Saved data entries:
================================
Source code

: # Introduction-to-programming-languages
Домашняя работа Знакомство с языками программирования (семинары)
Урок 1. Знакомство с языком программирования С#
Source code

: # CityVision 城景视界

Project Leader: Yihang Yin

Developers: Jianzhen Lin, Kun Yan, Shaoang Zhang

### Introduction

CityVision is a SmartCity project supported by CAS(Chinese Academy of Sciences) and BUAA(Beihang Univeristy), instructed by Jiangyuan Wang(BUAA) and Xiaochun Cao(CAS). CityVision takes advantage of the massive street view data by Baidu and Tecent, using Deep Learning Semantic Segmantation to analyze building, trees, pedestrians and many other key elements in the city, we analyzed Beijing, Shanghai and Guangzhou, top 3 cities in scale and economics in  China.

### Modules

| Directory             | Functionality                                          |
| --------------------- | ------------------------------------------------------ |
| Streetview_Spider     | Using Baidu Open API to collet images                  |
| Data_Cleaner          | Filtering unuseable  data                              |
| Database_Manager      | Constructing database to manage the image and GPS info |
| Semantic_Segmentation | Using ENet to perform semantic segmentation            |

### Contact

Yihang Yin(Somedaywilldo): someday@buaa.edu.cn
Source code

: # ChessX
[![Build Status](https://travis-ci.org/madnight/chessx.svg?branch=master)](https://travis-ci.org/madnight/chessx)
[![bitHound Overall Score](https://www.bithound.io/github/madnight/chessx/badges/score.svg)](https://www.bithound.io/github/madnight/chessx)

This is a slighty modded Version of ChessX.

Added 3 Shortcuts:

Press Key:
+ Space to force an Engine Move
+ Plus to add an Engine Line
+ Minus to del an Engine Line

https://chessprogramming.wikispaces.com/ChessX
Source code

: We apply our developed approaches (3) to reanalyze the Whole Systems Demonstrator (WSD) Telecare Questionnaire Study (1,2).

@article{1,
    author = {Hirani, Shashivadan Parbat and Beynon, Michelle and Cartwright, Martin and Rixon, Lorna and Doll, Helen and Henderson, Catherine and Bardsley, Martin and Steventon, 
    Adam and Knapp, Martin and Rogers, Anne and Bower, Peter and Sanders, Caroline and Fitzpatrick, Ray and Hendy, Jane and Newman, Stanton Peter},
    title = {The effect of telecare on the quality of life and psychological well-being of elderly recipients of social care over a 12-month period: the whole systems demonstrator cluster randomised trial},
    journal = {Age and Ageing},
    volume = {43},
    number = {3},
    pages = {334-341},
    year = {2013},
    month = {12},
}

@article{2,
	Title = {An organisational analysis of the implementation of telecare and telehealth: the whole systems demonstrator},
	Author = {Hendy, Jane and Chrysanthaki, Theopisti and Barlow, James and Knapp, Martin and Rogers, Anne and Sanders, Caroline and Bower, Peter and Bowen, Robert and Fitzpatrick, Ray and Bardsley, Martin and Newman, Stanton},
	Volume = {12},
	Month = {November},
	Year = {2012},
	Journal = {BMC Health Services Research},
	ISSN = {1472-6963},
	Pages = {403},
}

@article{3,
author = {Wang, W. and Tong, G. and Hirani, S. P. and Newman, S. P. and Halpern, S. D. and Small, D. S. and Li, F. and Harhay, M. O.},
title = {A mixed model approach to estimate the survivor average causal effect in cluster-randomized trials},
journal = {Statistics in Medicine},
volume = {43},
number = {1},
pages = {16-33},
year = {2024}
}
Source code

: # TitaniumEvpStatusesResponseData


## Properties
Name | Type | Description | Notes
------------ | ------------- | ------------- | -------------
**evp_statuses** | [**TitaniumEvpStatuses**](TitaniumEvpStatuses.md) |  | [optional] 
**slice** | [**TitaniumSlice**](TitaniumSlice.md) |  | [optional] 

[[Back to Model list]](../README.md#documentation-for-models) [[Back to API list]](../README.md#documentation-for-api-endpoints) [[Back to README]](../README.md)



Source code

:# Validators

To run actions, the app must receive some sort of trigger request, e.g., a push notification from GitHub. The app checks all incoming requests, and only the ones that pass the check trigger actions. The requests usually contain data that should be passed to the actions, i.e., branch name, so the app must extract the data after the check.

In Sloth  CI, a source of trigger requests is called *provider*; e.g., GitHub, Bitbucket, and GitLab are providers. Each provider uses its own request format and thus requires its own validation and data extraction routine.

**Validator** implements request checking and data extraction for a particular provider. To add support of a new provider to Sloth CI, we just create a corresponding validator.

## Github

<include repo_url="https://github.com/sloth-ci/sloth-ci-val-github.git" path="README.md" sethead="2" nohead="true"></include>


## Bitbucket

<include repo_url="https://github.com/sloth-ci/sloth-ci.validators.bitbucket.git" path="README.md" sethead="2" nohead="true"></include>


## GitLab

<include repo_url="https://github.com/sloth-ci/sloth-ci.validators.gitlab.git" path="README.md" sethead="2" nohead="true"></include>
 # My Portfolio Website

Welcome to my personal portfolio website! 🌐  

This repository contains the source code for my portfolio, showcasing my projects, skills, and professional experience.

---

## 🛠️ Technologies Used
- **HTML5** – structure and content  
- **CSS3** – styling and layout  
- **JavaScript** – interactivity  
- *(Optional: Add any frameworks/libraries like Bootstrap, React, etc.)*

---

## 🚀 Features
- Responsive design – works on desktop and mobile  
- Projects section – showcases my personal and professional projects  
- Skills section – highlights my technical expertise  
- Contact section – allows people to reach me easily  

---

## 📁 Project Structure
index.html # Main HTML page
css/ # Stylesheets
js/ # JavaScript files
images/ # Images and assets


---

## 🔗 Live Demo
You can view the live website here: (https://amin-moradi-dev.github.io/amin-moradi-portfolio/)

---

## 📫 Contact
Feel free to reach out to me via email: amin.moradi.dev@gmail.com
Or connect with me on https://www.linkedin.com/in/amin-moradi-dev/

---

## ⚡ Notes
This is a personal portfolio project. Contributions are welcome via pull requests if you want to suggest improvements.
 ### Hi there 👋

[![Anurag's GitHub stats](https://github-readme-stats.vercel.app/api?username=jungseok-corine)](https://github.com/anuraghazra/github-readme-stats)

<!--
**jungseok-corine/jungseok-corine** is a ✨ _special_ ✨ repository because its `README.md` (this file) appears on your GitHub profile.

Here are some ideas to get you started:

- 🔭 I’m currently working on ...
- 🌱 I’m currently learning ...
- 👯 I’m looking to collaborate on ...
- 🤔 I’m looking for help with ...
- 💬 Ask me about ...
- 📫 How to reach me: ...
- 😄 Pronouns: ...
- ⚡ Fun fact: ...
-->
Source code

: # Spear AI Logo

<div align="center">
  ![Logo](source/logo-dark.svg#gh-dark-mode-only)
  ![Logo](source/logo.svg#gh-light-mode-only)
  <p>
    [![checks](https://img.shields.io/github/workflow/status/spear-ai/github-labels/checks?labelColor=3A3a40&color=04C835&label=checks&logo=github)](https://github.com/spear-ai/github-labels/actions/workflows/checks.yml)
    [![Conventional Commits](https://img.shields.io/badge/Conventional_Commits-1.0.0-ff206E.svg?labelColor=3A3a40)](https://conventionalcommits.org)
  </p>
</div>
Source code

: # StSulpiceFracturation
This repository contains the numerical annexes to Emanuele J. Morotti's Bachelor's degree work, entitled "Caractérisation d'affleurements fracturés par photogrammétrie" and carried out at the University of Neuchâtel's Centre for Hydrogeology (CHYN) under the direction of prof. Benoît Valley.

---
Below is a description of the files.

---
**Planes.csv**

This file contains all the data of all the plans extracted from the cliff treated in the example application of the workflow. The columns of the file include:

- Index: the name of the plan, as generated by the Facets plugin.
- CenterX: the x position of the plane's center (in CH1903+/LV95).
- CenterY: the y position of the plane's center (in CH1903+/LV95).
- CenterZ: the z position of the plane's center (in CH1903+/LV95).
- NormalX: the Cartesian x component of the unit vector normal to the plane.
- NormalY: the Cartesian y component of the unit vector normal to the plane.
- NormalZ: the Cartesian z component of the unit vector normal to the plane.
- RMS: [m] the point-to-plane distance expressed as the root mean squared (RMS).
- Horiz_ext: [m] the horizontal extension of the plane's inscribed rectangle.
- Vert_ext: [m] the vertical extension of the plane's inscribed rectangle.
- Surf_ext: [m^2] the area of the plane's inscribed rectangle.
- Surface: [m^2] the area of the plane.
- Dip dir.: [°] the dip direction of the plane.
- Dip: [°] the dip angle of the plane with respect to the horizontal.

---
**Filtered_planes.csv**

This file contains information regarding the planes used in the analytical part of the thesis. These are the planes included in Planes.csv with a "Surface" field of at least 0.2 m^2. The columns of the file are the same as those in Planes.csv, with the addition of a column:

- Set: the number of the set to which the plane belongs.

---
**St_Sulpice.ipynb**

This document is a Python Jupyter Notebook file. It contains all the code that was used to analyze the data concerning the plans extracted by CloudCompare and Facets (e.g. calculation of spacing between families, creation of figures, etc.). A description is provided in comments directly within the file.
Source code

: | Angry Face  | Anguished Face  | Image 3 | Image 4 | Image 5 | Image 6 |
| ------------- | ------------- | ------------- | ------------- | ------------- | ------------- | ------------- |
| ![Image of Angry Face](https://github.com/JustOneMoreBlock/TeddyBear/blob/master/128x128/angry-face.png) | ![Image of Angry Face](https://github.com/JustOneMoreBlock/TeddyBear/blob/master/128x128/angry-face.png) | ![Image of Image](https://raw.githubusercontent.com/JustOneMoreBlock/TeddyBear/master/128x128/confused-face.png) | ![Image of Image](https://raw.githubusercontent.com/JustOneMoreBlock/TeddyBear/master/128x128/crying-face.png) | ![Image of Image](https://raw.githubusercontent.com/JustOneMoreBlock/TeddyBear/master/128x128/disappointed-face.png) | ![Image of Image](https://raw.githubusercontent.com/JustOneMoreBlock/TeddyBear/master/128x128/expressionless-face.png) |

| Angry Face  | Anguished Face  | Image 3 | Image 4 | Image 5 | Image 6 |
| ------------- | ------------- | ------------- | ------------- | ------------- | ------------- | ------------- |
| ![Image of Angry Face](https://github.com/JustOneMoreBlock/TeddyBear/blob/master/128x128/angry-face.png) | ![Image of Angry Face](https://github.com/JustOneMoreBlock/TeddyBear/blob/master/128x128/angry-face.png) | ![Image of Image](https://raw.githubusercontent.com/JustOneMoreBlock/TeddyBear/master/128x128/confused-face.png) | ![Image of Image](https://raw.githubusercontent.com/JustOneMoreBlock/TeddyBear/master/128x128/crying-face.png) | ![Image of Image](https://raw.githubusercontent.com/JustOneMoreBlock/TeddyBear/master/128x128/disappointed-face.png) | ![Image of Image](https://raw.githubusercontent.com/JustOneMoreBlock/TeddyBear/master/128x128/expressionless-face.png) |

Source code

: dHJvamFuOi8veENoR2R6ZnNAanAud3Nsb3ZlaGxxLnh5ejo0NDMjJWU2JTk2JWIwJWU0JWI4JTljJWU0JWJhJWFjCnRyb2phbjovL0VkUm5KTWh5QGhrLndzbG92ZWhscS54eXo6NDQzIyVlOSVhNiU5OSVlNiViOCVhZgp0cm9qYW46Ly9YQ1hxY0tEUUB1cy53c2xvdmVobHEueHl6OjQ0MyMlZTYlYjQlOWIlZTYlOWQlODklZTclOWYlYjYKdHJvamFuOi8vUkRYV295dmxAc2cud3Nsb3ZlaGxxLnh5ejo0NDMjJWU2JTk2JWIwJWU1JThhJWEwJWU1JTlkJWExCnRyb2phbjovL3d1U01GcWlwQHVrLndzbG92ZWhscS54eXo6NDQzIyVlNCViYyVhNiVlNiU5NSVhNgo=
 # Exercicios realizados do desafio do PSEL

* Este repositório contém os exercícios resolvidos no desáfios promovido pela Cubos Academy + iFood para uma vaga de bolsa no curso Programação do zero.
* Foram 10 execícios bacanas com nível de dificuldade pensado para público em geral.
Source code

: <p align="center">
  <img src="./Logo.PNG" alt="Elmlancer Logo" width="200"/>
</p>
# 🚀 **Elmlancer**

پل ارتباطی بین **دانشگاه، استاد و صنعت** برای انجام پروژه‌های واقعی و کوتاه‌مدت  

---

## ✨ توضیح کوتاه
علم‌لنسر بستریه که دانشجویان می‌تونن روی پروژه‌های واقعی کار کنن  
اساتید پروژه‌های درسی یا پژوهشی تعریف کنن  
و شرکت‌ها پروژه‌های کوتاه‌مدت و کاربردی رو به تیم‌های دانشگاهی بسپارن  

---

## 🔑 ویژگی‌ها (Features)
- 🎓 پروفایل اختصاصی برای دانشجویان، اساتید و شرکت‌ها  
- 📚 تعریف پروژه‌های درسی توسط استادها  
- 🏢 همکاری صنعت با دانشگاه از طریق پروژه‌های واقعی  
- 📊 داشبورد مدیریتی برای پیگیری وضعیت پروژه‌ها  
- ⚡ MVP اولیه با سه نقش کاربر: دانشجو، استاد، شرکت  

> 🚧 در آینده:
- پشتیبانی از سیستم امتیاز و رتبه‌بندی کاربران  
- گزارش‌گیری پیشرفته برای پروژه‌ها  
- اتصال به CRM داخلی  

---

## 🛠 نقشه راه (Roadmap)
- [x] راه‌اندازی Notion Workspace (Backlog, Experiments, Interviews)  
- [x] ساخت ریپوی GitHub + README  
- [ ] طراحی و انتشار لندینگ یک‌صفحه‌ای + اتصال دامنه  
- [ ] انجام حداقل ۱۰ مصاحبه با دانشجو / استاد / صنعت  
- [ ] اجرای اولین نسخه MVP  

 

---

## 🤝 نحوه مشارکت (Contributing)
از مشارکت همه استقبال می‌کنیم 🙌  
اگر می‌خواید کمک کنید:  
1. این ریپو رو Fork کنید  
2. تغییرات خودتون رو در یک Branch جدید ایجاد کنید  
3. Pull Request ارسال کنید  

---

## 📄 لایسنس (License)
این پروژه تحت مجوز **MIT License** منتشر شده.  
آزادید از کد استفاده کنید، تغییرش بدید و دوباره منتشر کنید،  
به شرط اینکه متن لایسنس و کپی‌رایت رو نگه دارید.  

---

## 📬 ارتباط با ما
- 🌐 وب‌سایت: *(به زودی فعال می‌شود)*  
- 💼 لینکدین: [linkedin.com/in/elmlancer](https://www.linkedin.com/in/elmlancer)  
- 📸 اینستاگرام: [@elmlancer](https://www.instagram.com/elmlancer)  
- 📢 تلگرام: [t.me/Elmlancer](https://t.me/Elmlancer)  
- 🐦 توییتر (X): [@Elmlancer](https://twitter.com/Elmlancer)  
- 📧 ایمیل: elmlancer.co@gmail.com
================================
> Instructions for the task: What the task asks for is a word-for-word repeat of the lines above, from the first through the one containing "### Introduction".

> Solved exercise:
Source code

: # Introduction-to-programming-languages
Домашняя работа Знакомство с языками программирования (семинары)
Урок 1. Знакомство с языком программирования С#
Source code

: # CityVision 城景视界

Project Leader: Yihang Yin

Developers: Jianzhen Lin, Kun Yan, Shaoang Zhang

### Introduction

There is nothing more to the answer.